About this task ->
Reproduce the data shown below exactly.

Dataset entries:
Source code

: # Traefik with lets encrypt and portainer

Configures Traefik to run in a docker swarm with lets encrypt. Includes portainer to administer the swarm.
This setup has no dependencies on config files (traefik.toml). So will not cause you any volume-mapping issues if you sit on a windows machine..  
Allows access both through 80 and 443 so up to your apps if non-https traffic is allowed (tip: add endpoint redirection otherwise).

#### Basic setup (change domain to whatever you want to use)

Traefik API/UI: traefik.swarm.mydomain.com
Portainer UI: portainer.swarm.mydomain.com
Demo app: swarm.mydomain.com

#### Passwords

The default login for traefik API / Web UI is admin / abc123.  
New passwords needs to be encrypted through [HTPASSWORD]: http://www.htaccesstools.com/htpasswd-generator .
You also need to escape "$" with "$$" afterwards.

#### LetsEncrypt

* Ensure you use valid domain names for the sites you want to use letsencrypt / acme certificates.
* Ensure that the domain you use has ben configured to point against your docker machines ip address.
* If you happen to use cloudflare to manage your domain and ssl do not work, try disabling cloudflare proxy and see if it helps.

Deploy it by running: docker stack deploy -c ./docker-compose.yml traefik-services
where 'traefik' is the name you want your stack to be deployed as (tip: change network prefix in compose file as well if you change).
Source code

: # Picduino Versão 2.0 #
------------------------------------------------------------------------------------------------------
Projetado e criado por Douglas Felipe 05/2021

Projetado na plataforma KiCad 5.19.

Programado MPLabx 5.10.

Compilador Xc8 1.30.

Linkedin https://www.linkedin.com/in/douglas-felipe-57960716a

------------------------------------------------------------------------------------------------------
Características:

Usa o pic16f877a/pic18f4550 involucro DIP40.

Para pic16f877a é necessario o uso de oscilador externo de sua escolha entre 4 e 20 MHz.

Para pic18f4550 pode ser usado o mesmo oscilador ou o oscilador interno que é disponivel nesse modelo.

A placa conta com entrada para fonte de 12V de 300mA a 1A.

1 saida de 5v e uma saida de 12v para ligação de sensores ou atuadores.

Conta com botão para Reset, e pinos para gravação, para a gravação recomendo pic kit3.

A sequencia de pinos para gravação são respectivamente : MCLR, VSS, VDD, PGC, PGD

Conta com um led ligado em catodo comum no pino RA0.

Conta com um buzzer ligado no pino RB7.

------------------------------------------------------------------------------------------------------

Your solution ->
Source code

: # Traefik with lets encrypt and portainer

Configures Traefik to run in a docker swarm with lets encrypt. Includes portainer to administer the swarm.
This setup has no dependencies on config files (traefik.toml). So will not cause you any volume-mapping issues if you sit on a windows machine..  
Allows access both through 80 and 443 so up to your apps if non-https traffic is allowed (tip: add endpoint redirection otherwise).

#### Basic setup (change domain to whatever you want to use)

Traefik API/UI: traefik.swarm.mydomain.com
Portainer UI: portainer.swarm.mydomain.com
Demo app: swarm.mydomain.com

#### Passwords

The default login for traefik API / Web UI is admin / abc123.  
New passwords needs to be encrypted through [HTPASSWORD]: http://www.htaccesstools.com/htpasswd-generator .
You also need to escape "$" with "$$" afterwards.

#### LetsEncrypt

* Ensure you use valid domain names for the sites you want to use letsencrypt / acme certificates.
* Ensure that the domain you use has ben configured to point against your docker machines ip address.
* If you happen to use cloudflare to manage your domain and ssl do not work, try disabling cloudflare proxy and see if it helps.

Deploy it by running: docker stack deploy -c ./docker-compose.yml traefik-services
where 'traefik' is the name you want your stack to be deployed as (tip: change network prefix in compose file as well if you change).
Source code

: # Picduino Versão 2.0 #
------------------------------------------------------------------------------------------------------
Projetado e criado por Douglas Felipe 05/2021

Projetado na plataforma KiCad 5.19.

Programado MPLabx 5.10.

Compilador Xc8 1.30.

Linkedin https://www.linkedin.com/in/douglas-felipe-57960716a

------------------------------------------------------------------------------------------------------
Características:

Usa o pic16f877a/pic18f4550 involucro DIP40.

Para pic16f877a é necessario o uso de oscilador externo de sua escolha entre 4 e 20 MHz.

Para pic18f4550 pode ser usado o mesmo oscilador ou o oscilador interno que é disponivel nesse modelo.

A placa conta com entrada para fonte de 12V de 300mA a 1A.

1 saida de 5v e uma saida de 12v para ligação de sensores ou atuadores.

Conta com botão para Reset, e pinos para gravação, para a gravação recomendo pic kit3.

A sequencia de pinos para gravação são respectivamente : MCLR, VSS, VDD, PGC, PGD

Conta com um led ligado em catodo comum no pino RA0.

Conta com um buzzer ligado no pino RB7.

------------------------------------------------------------------------------------------------------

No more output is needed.